Which ordered pairs are a solution of the equation: y = –3x – 2? (Circle all of the correct ordered pairs [more than one pair may be correct])
(0, –2)
(1, 5)
(5, –35)
(–3, 7)
The ordered pairs that are solutions of the equation y = -3x - 2 are:
(0, -2)
(1, 5)
(5, -35)
To determine which ordered pairs are a solution of the equation y = -3x - 2, we need to substitute the x and y values of each pair into the equation and check if the equation holds true.

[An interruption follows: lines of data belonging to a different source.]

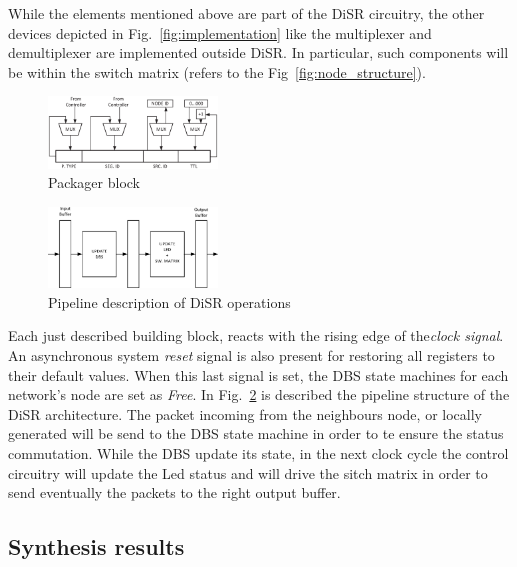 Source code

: While the elements mentioned above are part of the DiSR circuitry, 
the other devices depicted in Fig.~\ref{fig:implementation} like the 
multiplexer and demultiplexer are implemented outside DiSR.
In particular, such components will be within the switch matrix 
(refers to the Fig~\ref{fig:node_structure}).

\begin{figure}
  \centering
  \includegraphics[width=0.40\textwidth]{pictures/packager.eps}
  \caption{Packager block}
 \label{fig:packager}
\end{figure}

\begin{figure}
  \centering
  \includegraphics[width=0.40\textwidth]{pictures/pipeline.eps}
  \caption{Pipeline description of DiSR operations}
 \label{fig:pipeline}
\end{figure}

Each just described building block, reacts with the rising edge  of
the\emph{clock signal}. An asynchronous system \emph{reset} signal is
also present for restoring all registers to their default values. When
this last signal is set, the DBS state machines for each network's
node are set as \emph{Free}.  
In Fig.~\ref{fig:pipeline} is described the pipeline structure of the
DiSR architecture. The packet incoming from the neighbours node, or
locally generated will be send to the DBS state machine in order to te
ensure the status commutation. While the DBS update its state,  in the
next clock cycle the control circuitry will update the Led status and
will drive the sitch matrix in order to send eventually the packets to
the  right output buffer.
\subsection{Synthesis results}

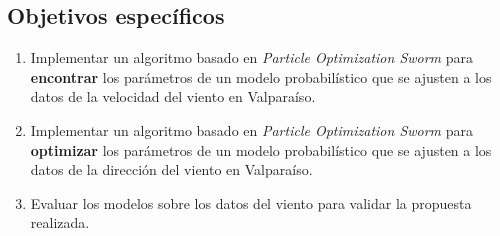 \subsection{Objetivos específicos}
\begin{enumerate}
    \item Implementar un algoritmo basado en \emph{Particle Optimization Sworm} para \textbf{encontrar} los parámetros de un modelo probabilístico que se ajusten a los datos de la velocidad del viento en Valparaíso. 
    \item Implementar un algoritmo basado en \emph{Particle Optimization Sworm} para \textbf{optimizar} los parámetros de un modelo probabilístico que se ajusten a los datos de la dirección del viento en Valparaíso.
    \item Evaluar los modelos sobre los datos del viento para validar la propuesta realizada.
\end{enumerate}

Let's go through each ordered pair:
1. (0, -2)
Substitute x = 0, y = -2 into the equation:
-2 = -3(0) - 2
-2 = 0 - 2
-2 = -2
The equation holds true, so (0, -2) is a solution.
2. (1, 5)
Substitute x = 1, y = 5 into the equation:
5 = -3(1) - 2
5 = -3 - 2
5 = -5
The equation does not hold true, so (1, 5) is not a solution.
3. (5, -35)
Substitute x = 5, y = -35 into the equation:
-35 = -3(5) - 2
-35 = -15 - 2
-35 = -17
The equation does not hold true, so (5, -35) is not a solution.
4. (-3, 7)
Substitute x = -3, y = 7 into the equation:
7 = -3(-3) - 2
7 = 9 - 2
7 = 7
The equation holds true, so (-3, 7) is a solution.
Based on these calculations, the ordered pairs that are solutions of the equation y = -3x - 2 are (0, -2) and (-3, 7).